Armageddon In Retrospect - Kurt Vonnegut [62]
Now, in the name of science and humanity, Dr. Tarbell put his whole heart into the performance of the Mass of Saint Sécaire, doing, with a look of horror on his face, what no good Christian could look upon without being struck blind and deaf and dumb.
I somehow survived with my senses, and sighed with relief as the clock in Schenectady knelled twelve.
“Appear, Satan!” shouted Dr. Tarbell as the clock struck. “Hear your servants, Lord of Night, and appear!”
The clock struck for the last time, and Dr. Tarbell slumped against the altar, exhausted. He straightened up after a moment, shrugged, and smiled. “What the hell,” he said, “you never know until you try.” He took off his headset.
I picked up a screwdriver, preparing to disconnect the wires. “And that, I hope, really winds up UNDICO and the Pine Institute,” I said.

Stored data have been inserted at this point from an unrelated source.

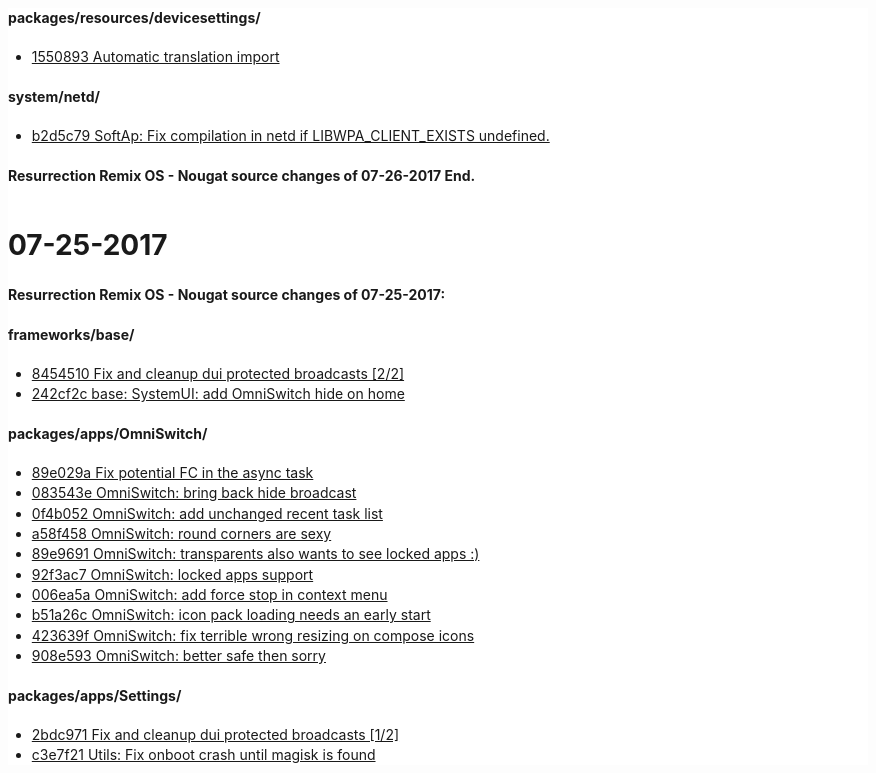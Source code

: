 #### packages/resources/devicesettings/
* [1550893 Automatic translation import](https://github.com/search?q=Automatic%20translation%20import&type=Commits)

#### system/netd/
* [b2d5c79 SoftAp: Fix compilation in netd if  LIBWPA_CLIENT_EXISTS undefined.](https://github.com/search?q=SoftAp%3A%20Fix%20compilation%20in%20netd%20if%20%20LIBWPA_CLIENT_EXISTS%20undefined.&type=Commits)

#### Resurrection Remix OS - Nougat source changes of 07-26-2017 End.

07-25-2017
====================

#### Resurrection Remix OS - Nougat source changes of 07-25-2017:

#### frameworks/base/
* [8454510 Fix and cleanup dui protected broadcasts [2/2]](https://github.com/search?q=Fix%20and%20cleanup%20dui%20protected%20broadcasts%20[2/2]&type=Commits)
* [242cf2c base: SystemUI: add OmniSwitch hide on home](https://github.com/search?q=base%3A%20SystemUI%3A%20add%20OmniSwitch%20hide%20on%20home&type=Commits)

#### packages/apps/OmniSwitch/
* [89e029a Fix potential FC in the async task](https://github.com/search?q=Fix%20potential%20FC%20in%20the%20async%20task&type=Commits)
* [083543e OmniSwitch: bring back hide broadcast](https://github.com/search?q=OmniSwitch%3A%20bring%20back%20hide%20broadcast&type=Commits)
* [0f4b052 OmniSwitch: add unchanged recent task list](https://github.com/search?q=OmniSwitch%3A%20add%20unchanged%20recent%20task%20list&type=Commits)
* [a58f458 OmniSwitch: round corners are sexy](https://github.com/search?q=OmniSwitch%3A%20round%20corners%20are%20sexy&type=Commits)
* [89e9691 OmniSwitch: transparents also wants to see locked apps :)](https://github.com/search?q=OmniSwitch%3A%20transparents%20also%20wants%20to%20see%20locked%20apps%20%3A%29&type=Commits)
* [92f3ac7 OmniSwitch: locked apps support](https://github.com/search?q=OmniSwitch%3A%20locked%20apps%20support&type=Commits)
* [006ea5a OmniSwitch: add force stop in context menu](https://github.com/search?q=OmniSwitch%3A%20add%20force%20stop%20in%20context%20menu&type=Commits)
* [b51a26c OmniSwitch: icon pack loading needs an early start](https://github.com/search?q=OmniSwitch%3A%20icon%20pack%20loading%20needs%20an%20early%20start&type=Commits)
* [423639f OmniSwitch: fix terrible wrong resizing on compose icons](https://github.com/search?q=OmniSwitch%3A%20fix%20terrible%20wrong%20resizing%20on%20compose%20icons&type=Commits)
* [908e593 OmniSwitch: better safe then sorry](https://github.com/search?q=OmniSwitch%3A%20better%20safe%20then%20sorry&type=Commits)

#### packages/apps/Settings/
* [2bdc971 Fix and cleanup dui protected broadcasts [1/2]](https://github.com/search?q=Fix%20and%20cleanup%20dui%20protected%20broadcasts%20[1/2]&type=Commits)
* [c3e7f21 Utils: Fix onboot crash until magisk is found](https://github.com/search?q=Utils%3A%20Fix%20onboot%20crash%20until%20magisk%20is%20found&type=Commits)
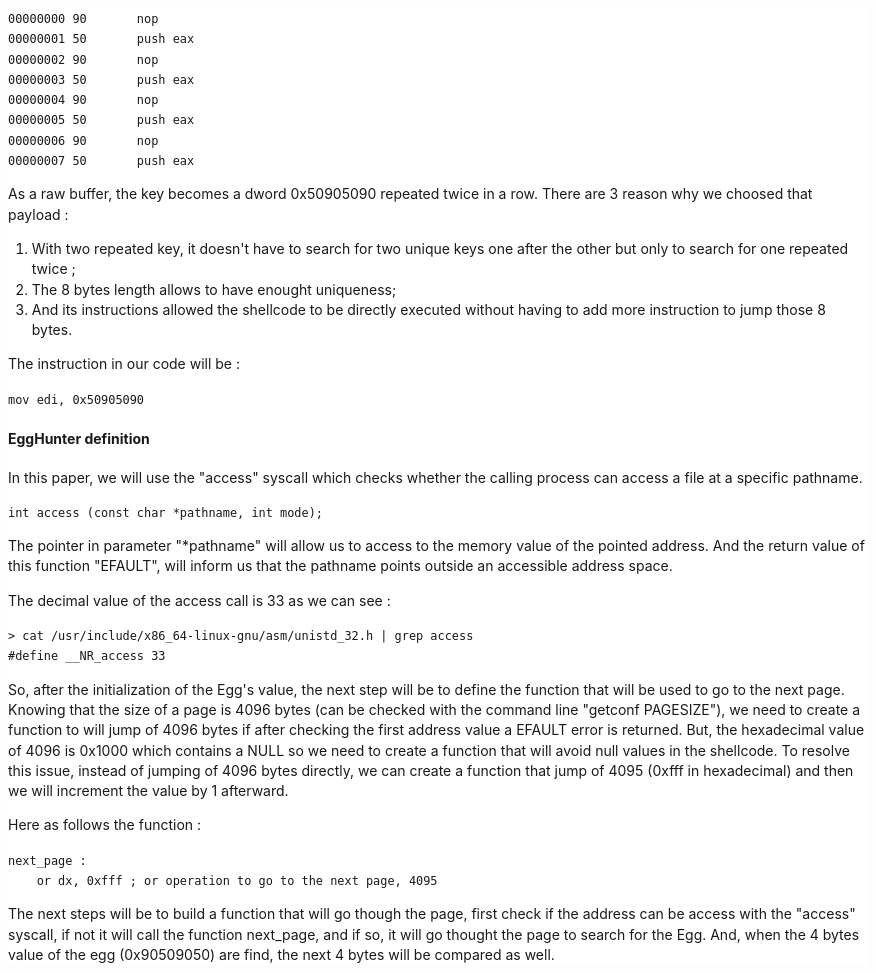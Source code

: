     00000000 90       nop 
    00000001 50       push eax 
    00000002 90       nop 
    00000003 50       push eax 
    00000004 90       nop 
    00000005 50       push eax 
    00000006 90       nop 
    00000007 50       push eax

As a raw buffer, the key becomes a dword 0x50905090 repeated twice in a row. There are 3 reason why we choosed that payload :
1. With two repeated key, it doesn't have to search for two unique keys one after the other but only to search for one repeated twice ;
2. The 8 bytes length allows to have enought uniqueness;
3. And its instructions allowed the shellcode to be directly executed without having to add more instruction to jump those 8 bytes.

The instruction in our code will be :

    mov edi, 0x50905090


#### EggHunter definition

In this paper, we will use the "access" syscall which checks whether the calling process can access a file at a specific pathname. 

    int access (const char *pathname, int mode);

The pointer in parameter "*pathname" will allow us to access to the memory value of the pointed address. And the return value of this function "EFAULT", will inform us that the pathname points outside an accessible address space. 

The decimal value of the access call is 33 as we can see :

    > cat /usr/include/x86_64-linux-gnu/asm/unistd_32.h | grep access
    #define __NR_access 33

So, after the initialization of the Egg's value, the next step will be to define the function that will be used to go to the next page.
Knowing that the size of a page is 4096 bytes (can be checked with the command line "getconf PAGESIZE"), we need to create a function to will jump of 4096 bytes if after checking the first address value a EFAULT error is returned. 
But, the hexadecimal value of 4096 is 0x1000 which contains a NULL so we need to create a function that will avoid null values in the shellcode. To resolve this issue, instead of jumping of 4096 bytes directly, we can create a function that jump of 4095 (0xfff in hexadecimal) and then we will increment the value by 1 afterward.

Here as follows the function :

    next_page : 
        or dx, 0xfff ; or operation to go to the next page, 4095

The next steps will be to build a function that will go though the page, first check if the address can be access with the "access" syscall, if not it will call the function next_page, and if so, it will go thought the page to search for the Egg. And, when the 4 bytes value of the egg (0x90509050) are find, the next 4 bytes will be compared as well.  
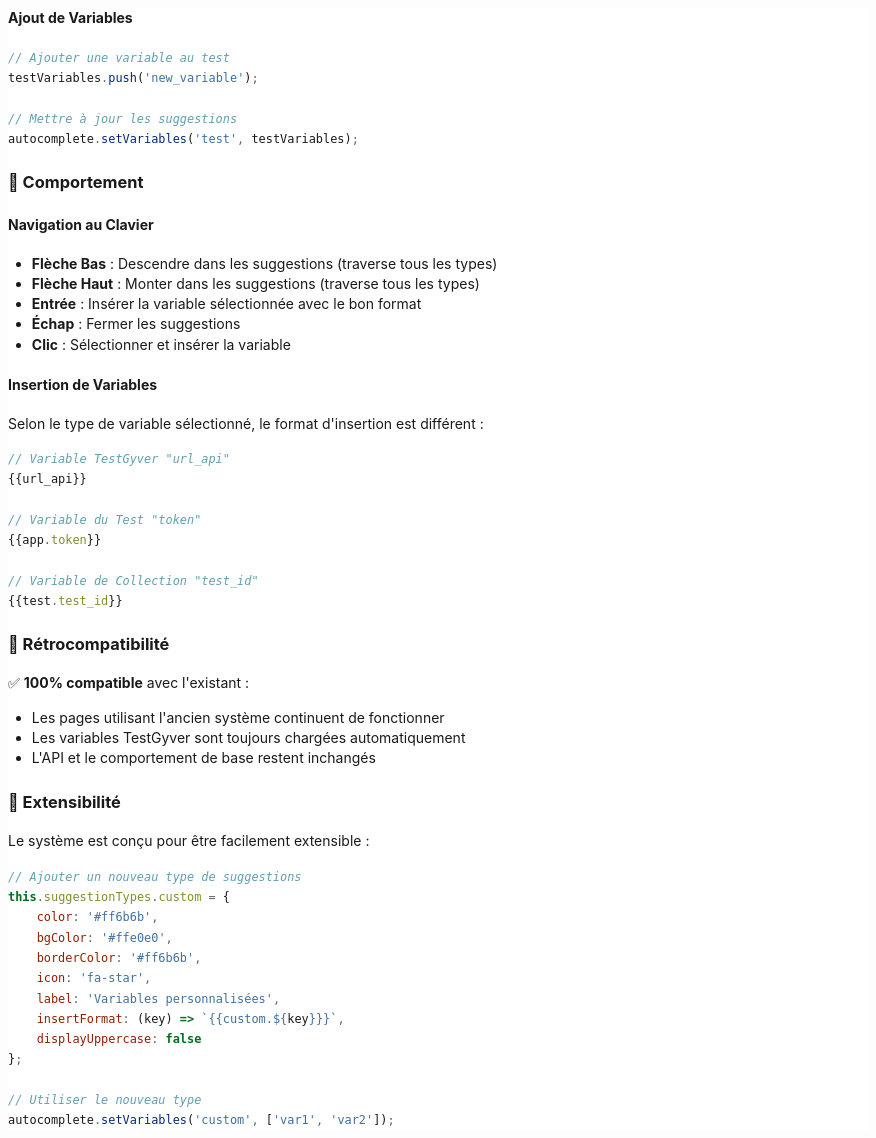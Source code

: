 #### Ajout de Variables

```javascript
// Ajouter une variable au test
testVariables.push('new_variable');

// Mettre à jour les suggestions
autocomplete.setVariables('test', testVariables);
```

### 🎯 Comportement

#### Navigation au Clavier

- **Flèche Bas** : Descendre dans les suggestions (traverse tous les types)
- **Flèche Haut** : Monter dans les suggestions (traverse tous les types)
- **Entrée** : Insérer la variable sélectionnée avec le bon format
- **Échap** : Fermer les suggestions
- **Clic** : Sélectionner et insérer la variable

#### Insertion de Variables

Selon le type de variable sélectionné, le format d'insertion est différent :

```javascript
// Variable TestGyver "url_api"
{{url_api}}

// Variable du Test "token"
{{app.token}}

// Variable de Collection "test_id"
{{test.test_id}}
```

### 🔄 Rétrocompatibilité

✅ **100% compatible** avec l'existant :
- Les pages utilisant l'ancien système continuent de fonctionner
- Les variables TestGyver sont toujours chargées automatiquement
- L'API et le comportement de base restent inchangés

### 🚀 Extensibilité

Le système est conçu pour être facilement extensible :

```javascript
// Ajouter un nouveau type de suggestions
this.suggestionTypes.custom = {
    color: '#ff6b6b',
    bgColor: '#ffe0e0',
    borderColor: '#ff6b6b',
    icon: 'fa-star',
    label: 'Variables personnalisées',
    insertFormat: (key) => `{{custom.${key}}}`,
    displayUppercase: false
};

// Utiliser le nouveau type
autocomplete.setVariables('custom', ['var1', 'var2']);
```
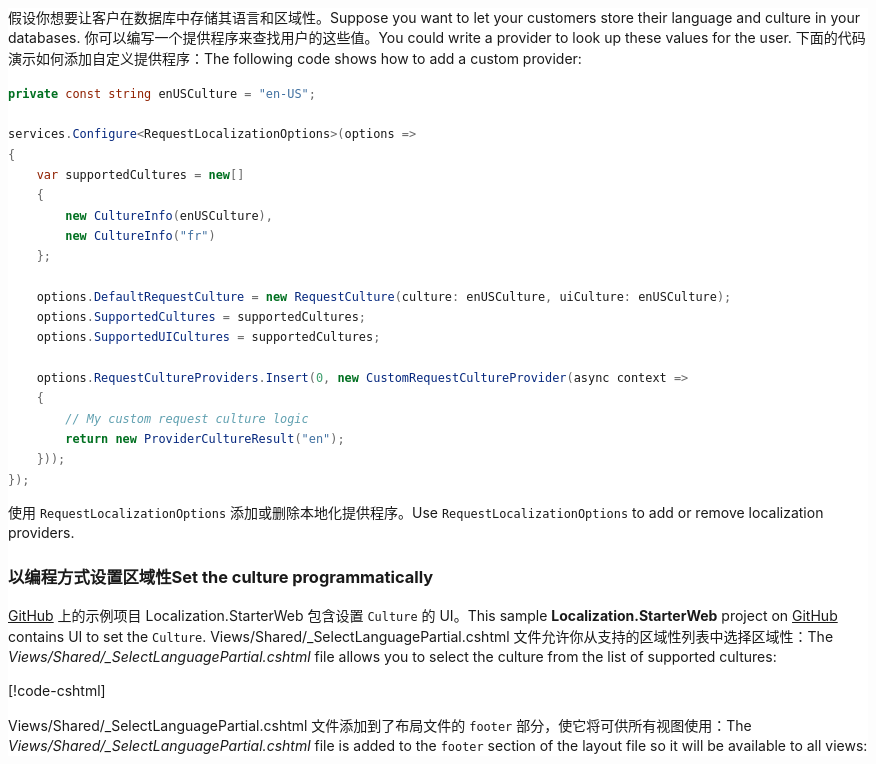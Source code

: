 <span data-ttu-id="49d2d-300">假设你想要让客户在数据库中存储其语言和区域性。</span><span class="sxs-lookup"><span data-stu-id="49d2d-300">Suppose you want to let your customers store their language and culture in your databases.</span></span> <span data-ttu-id="49d2d-301">你可以编写一个提供程序来查找用户的这些值。</span><span class="sxs-lookup"><span data-stu-id="49d2d-301">You could write a provider to look up these values for the user.</span></span> <span data-ttu-id="49d2d-302">下面的代码演示如何添加自定义提供程序：</span><span class="sxs-lookup"><span data-stu-id="49d2d-302">The following code shows how to add a custom provider:</span></span>

```csharp
private const string enUSCulture = "en-US";

services.Configure<RequestLocalizationOptions>(options =>
{
    var supportedCultures = new[]
    {
        new CultureInfo(enUSCulture),
        new CultureInfo("fr")
    };

    options.DefaultRequestCulture = new RequestCulture(culture: enUSCulture, uiCulture: enUSCulture);
    options.SupportedCultures = supportedCultures;
    options.SupportedUICultures = supportedCultures;

    options.RequestCultureProviders.Insert(0, new CustomRequestCultureProvider(async context =>
    {
        // My custom request culture logic
        return new ProviderCultureResult("en");
    }));
});
```

<span data-ttu-id="49d2d-303">使用 `RequestLocalizationOptions` 添加或删除本地化提供程序。</span><span class="sxs-lookup"><span data-stu-id="49d2d-303">Use `RequestLocalizationOptions` to add or remove localization providers.</span></span>

### <a name="set-the-culture-programmatically"></a><span data-ttu-id="49d2d-304">以编程方式设置区域性</span><span class="sxs-lookup"><span data-stu-id="49d2d-304">Set the culture programmatically</span></span>

<span data-ttu-id="49d2d-305">[GitHub](https://github.com/aspnet/entropy) 上的示例项目 Localization.StarterWeb 包含设置 `Culture` 的 UI。</span><span class="sxs-lookup"><span data-stu-id="49d2d-305">This sample **Localization.StarterWeb** project on [GitHub](https://github.com/aspnet/entropy) contains UI to set the `Culture`.</span></span> <span data-ttu-id="49d2d-306">Views/Shared/_SelectLanguagePartial.cshtml 文件允许你从支持的区域性列表中选择区域性：</span><span class="sxs-lookup"><span data-stu-id="49d2d-306">The *Views/Shared/_SelectLanguagePartial.cshtml* file allows you to select the culture from the list of supported cultures:</span></span>


[!code-cshtml[](localization/sample/Localization/Views/Shared/_SelectLanguagePartial.cshtml)]

<span data-ttu-id="49d2d-307">Views/Shared/_SelectLanguagePartial.cshtml 文件添加到了布局文件的 `footer` 部分，使它将可供所有视图使用：</span><span class="sxs-lookup"><span data-stu-id="49d2d-307">The *Views/Shared/_SelectLanguagePartial.cshtml* file is added to the `footer` section of the layout file so it will be available to all views:</span></span>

“Well, still got a few more ideas,” said Dr. Tarbell. And then he howled.
I looked up to see him wide-eyed, leering, trembling all over. He was trying to say something, but all that came out was a strangled gurgle.
Then began the most fantastic struggle any man will ever see. Dozens of artists have tried to paint the picture, but, bulging as they paint Tarbell’s eyes, red as they paint his face, knotted as they paint his muscles, they can’t recapture a splinter of the heroism of Armageddon.
Tarbell dropped to his knees, and, as though straining against chains held by a giant, he began to inch toward the copper drum. Sweat soaked his clothes, and he could only pant and grunt. Time and again, as he would pause to catch his breath, he was pulled back by invisible forces. And again he would rise to his knees, and toil forward over the lost ground and inches beyond.
At last he reached the drum, stood with stupendous effort, as though lifting bricks, and tumbled into the opening. I could hear him scratching against the insulation inside, and his breathing was amplified in the chamber, awing.
I was stupefied, unable to believe or understand what I’d seen, or to know what to do next.
“Now!” cried Dr. Tarbell from within the drum. His hand appeared for a moment, pulled the lid shut, and once more he cried, sounding far away and weak, “Now.”
And then I understood, and began to quake, and a wave of nausea passed over me. I understood what it was he wanted me to do, what he was asking with the last fragment of his soul that was being consumed by the Devil in him.
So I locked the lid from the outside, and I closed the switch.
Thank heaven Schenectady was nearby. I telephoned a professor of electrical engineering from Union College, and, inside of three-quarters of an hour, he had devised and installed a crude air-lock, through which air and food and water could be gotten to Dr. Tarbell, but which always kept an electrified, Devil-proof barrier between him and the outside.
Certainly the most heartbreaking aspect of the tragic victory over the Devil is the deterioration of Dr. Tarbell’s mind. There is nothing left of that splendid instrument. Instead, there is something that uses his voice and body, that wheedles and tries to gain sympathy and freedom by shouting, among other bitter lies, that Tarbell was dumped into the drum by me. If I may say so, my own role has not been without pain and sacrifice.
Since the Tarbell affair is, alas, controversial, and since, for propaganda reasons, our country cannot officially admit that the Devil was caught here, the Tarbell Protective Foundation is without Government subsidies. The expense of maintaining the Devil-trap and its contents has been borne by donations from public-spirited individuals like yourself.
The expenditures and proposed expenditures of the Foundation are extremely modest in proportion to value received by all humanity.